Giampiero ha ucciso Cristina con cinquanta coltellate, davanti all’assistente sociale. Cinquanta coltellate sono un oceano di rabbia, un abisso di orrore cieco. Come si fa a uccidere, e così, qualcuno che si è amato, con cui si è condiviso tutto, e messo al mondo due figli? Eppure, la violenza in famiglia non ci stupisce, nemmeno quando è così efferata. Accanto alla condanna, fa capolino una sorta di rassegnazione sociale al fatto che fra le mura di casa – o al centro di un consorzio per le separazioni coniugali, come è capitato ieri a Collegno, vicino a Torino – può succedere, e succede di tutto.
La famiglia è forse oggi più che mai il nostro rifugio. Il luogo dove troviamo quella identità che altrove sembra fare acqua da tutte le parti. E’ la nostra ultima, ma amata spiaggia, dove siamo noi stessi più che mai, negli affetti, nelle nostre potenzialità «creative», nel nostro quotidiano esercizio di umanità.
Però è altrettanto vero che questa famiglia – niente affatto ideale bensì vera, in carne ed ossa – è in crisi.
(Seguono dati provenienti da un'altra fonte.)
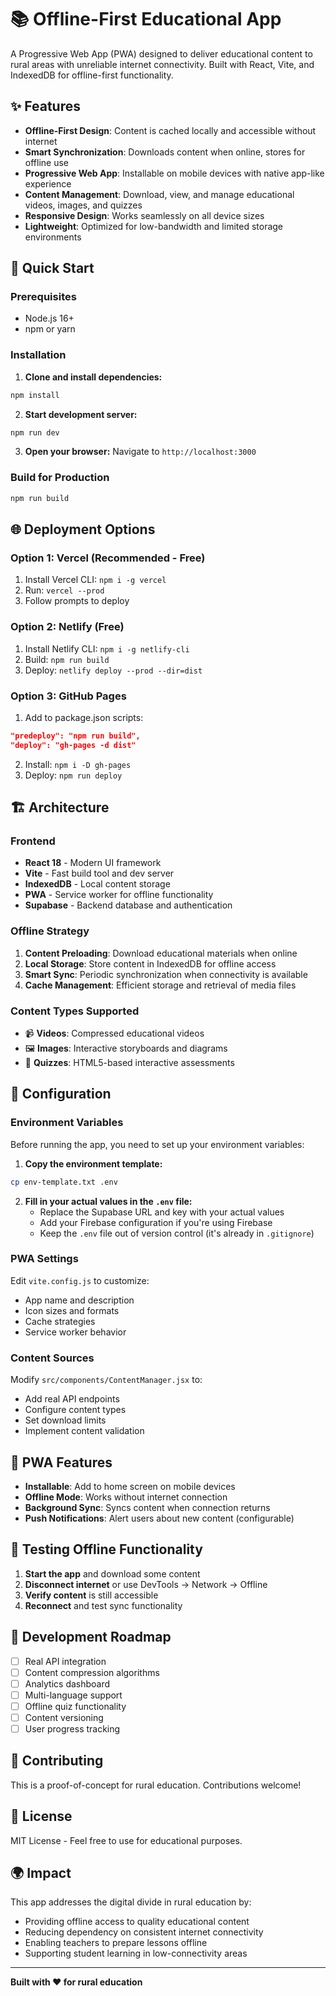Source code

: # 📚 Offline-First Educational App

A Progressive Web App (PWA) designed to deliver educational content to rural areas with unreliable internet connectivity. Built with React, Vite, and IndexedDB for offline-first functionality.

## ✨ Features

- **Offline-First Design**: Content is cached locally and accessible without internet
- **Smart Synchronization**: Downloads content when online, stores for offline use
- **Progressive Web App**: Installable on mobile devices with native app-like experience
- **Content Management**: Download, view, and manage educational videos, images, and quizzes
- **Responsive Design**: Works seamlessly on all device sizes
- **Lightweight**: Optimized for low-bandwidth and limited storage environments

## 🚀 Quick Start

### Prerequisites
- Node.js 16+ 
- npm or yarn

### Installation

1. **Clone and install dependencies:**
```bash
npm install
```

2. **Start development server:**
```bash
npm run dev
```

3. **Open your browser:**
Navigate to `http://localhost:3000`

### Build for Production

```bash
npm run build
```

## 🌐 Deployment Options

### Option 1: Vercel (Recommended - Free)
1. Install Vercel CLI: `npm i -g vercel`
2. Run: `vercel --prod`
3. Follow prompts to deploy

### Option 2: Netlify (Free)
1. Install Netlify CLI: `npm i -g netlify-cli`
2. Build: `npm run build`
3. Deploy: `netlify deploy --prod --dir=dist`

### Option 3: GitHub Pages
1. Add to package.json scripts:
```json
"predeploy": "npm run build",
"deploy": "gh-pages -d dist"
```
2. Install: `npm i -D gh-pages`
3. Deploy: `npm run deploy`

## 🏗️ Architecture

### Frontend
- **React 18** - Modern UI framework
- **Vite** - Fast build tool and dev server
- **IndexedDB** - Local content storage
- **PWA** - Service worker for offline functionality
- **Supabase** - Backend database and authentication

### Offline Strategy
1. **Content Preloading**: Download educational materials when online
2. **Local Storage**: Store content in IndexedDB for offline access
3. **Smart Sync**: Periodic synchronization when connectivity is available
4. **Cache Management**: Efficient storage and retrieval of media files

### Content Types Supported
- 📹 **Videos**: Compressed educational videos
- 🖼️ **Images**: Interactive storyboards and diagrams
- 📝 **Quizzes**: HTML5-based interactive assessments

## 🔧 Configuration

### Environment Variables
Before running the app, you need to set up your environment variables:

1. **Copy the environment template:**
```bash
cp env-template.txt .env
```

2. **Fill in your actual values in the `.env` file:**
   - Replace the Supabase URL and key with your actual values
   - Add your Firebase configuration if you're using Firebase
   - Keep the `.env` file out of version control (it's already in `.gitignore`)

### PWA Settings
Edit `vite.config.js` to customize:
- App name and description
- Icon sizes and formats
- Cache strategies
- Service worker behavior

### Content Sources
Modify `src/components/ContentManager.jsx` to:
- Add real API endpoints
- Configure content types
- Set download limits
- Implement content validation

## 📱 PWA Features

- **Installable**: Add to home screen on mobile devices
- **Offline Mode**: Works without internet connection
- **Background Sync**: Syncs content when connection returns
- **Push Notifications**: Alert users about new content (configurable)

## 🧪 Testing Offline Functionality

1. **Start the app** and download some content
2. **Disconnect internet** or use DevTools → Network → Offline
3. **Verify content** is still accessible
4. **Reconnect** and test sync functionality

## 🚧 Development Roadmap

- [ ] Real API integration
- [ ] Content compression algorithms
- [ ] Analytics dashboard
- [ ] Multi-language support
- [ ] Offline quiz functionality
- [ ] Content versioning
- [ ] User progress tracking

## 🤝 Contributing

This is a proof-of-concept for rural education. Contributions welcome!

## 📄 License

MIT License - Feel free to use for educational purposes.

## 🌍 Impact

This app addresses the digital divide in rural education by:
- Providing offline access to quality educational content
- Reducing dependency on consistent internet connectivity
- Enabling teachers to prepare lessons offline
- Supporting student learning in low-connectivity areas

---

**Built with ❤️ for rural education**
E la frase più comune che si sente dire, quando un matrimonio finisce e un’unione si spezza con inevitabili strascichi di vario genere, la frase più comune che si sente dire a proposito di quel partner che ora sta dall’altra parte del fiume e prima si aveva accanto, è: «Non lo riconosco più», «Non è la stessa donna che ho sposato». E’ un modo per accettare la fine, per scendere a patti con la separazione – che la si sia voluta o subita. Questo disconoscimento del coniuge è però anche e soprattutto l’unica via disponibile per non demolire la famiglia in sé. Non è quella che non ha funzionato, è lui/lei che è diventato un altro.
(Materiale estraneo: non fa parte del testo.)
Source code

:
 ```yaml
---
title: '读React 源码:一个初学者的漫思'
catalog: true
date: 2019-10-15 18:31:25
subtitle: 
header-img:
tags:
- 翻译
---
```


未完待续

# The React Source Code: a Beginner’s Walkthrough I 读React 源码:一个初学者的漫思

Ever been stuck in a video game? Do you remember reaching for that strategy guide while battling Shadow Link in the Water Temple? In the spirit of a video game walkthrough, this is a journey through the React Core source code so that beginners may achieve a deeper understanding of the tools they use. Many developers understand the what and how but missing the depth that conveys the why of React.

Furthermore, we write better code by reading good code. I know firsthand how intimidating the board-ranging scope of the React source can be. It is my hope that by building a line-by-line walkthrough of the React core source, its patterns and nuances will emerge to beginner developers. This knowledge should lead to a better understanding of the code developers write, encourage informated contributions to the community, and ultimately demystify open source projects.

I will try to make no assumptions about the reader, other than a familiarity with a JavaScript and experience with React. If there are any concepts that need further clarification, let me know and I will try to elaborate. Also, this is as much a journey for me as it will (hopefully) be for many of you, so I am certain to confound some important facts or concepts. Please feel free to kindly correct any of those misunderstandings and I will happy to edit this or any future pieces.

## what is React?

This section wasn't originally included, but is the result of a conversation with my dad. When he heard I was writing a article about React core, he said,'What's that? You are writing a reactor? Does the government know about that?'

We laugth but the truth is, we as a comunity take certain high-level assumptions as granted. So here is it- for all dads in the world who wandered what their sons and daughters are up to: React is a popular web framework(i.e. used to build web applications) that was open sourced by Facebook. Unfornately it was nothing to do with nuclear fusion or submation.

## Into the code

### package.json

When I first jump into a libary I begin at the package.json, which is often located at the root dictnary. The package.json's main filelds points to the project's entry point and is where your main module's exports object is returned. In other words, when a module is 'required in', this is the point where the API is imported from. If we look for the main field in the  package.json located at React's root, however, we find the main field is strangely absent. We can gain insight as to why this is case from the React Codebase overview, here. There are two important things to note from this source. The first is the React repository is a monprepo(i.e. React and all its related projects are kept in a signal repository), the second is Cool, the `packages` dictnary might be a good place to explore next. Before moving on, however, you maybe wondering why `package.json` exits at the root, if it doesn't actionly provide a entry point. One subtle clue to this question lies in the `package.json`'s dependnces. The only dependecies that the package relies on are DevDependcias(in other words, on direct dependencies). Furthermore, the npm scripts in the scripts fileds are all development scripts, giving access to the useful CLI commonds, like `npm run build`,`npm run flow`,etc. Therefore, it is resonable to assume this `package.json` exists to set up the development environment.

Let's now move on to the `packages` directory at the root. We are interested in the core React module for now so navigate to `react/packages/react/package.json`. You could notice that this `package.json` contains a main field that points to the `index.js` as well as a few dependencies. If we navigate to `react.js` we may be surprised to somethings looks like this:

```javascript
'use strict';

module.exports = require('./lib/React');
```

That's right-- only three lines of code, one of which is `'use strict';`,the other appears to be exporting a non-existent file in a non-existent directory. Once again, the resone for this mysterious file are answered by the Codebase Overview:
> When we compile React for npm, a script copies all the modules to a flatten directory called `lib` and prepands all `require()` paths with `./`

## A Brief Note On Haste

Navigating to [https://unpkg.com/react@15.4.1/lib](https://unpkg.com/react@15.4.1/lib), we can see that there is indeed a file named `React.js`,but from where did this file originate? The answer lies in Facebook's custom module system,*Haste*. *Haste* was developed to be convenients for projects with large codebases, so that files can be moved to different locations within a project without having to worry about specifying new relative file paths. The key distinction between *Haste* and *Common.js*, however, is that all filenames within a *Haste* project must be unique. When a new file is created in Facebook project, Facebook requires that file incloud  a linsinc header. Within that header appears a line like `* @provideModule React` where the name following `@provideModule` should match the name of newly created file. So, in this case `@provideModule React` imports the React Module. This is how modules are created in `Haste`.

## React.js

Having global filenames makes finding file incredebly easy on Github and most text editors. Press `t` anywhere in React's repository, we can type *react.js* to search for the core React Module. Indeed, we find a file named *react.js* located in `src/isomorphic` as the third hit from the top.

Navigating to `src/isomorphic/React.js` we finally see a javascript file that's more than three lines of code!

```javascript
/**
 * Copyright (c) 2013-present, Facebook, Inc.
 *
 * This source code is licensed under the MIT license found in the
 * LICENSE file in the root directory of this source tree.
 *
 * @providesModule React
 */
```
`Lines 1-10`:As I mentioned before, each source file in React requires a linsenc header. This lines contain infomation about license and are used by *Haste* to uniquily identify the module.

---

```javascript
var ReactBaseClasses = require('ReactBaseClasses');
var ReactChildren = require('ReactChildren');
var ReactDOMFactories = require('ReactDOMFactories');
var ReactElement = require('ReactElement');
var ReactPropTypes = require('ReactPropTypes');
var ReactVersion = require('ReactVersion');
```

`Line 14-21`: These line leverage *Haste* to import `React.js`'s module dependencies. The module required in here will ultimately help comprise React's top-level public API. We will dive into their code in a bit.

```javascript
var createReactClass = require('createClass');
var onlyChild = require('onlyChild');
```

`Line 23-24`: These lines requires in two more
Forse, la realtà non sta né su una sponda né sull’altra ma, come capita spesso, nel mezzo. Perché è proprio la famiglia, teatro della nostra vita ma anche, e purtroppo non di rado, di violenza e financo di morte, ad avere in sé questo doppio volto. Uno amabile, luminoso, o anche soltanto di accettabile teatro della nostra vita. E l’altro oscuro, inafferrabile. Capace di capovolgersi da un momento all’altro, quando un equilibrio si spezza, un nervo è scoperto. E allora, non è il nostro partner a diventare un’altra persona, terribilmente irriconoscibile, ma la vita stessa. Quelle mura domestiche che sino a un attimo prima erano «casa» e poi diventano inferno. Difficile sapere o anche solo intuire come mai la famiglia abbia in sé questa tremenda potenzialità. Difficile più che mai, come dimostra la morte di Cristina ieri dopo cinquanta coltellate infertele dal marito con cui stava «trattando» una separazione civile, prevedere che questo ti possa capitare per mano della persona con cui hai condiviso tutto, compresa magari la fiducia nella famiglia, per te e per i tuoi figli.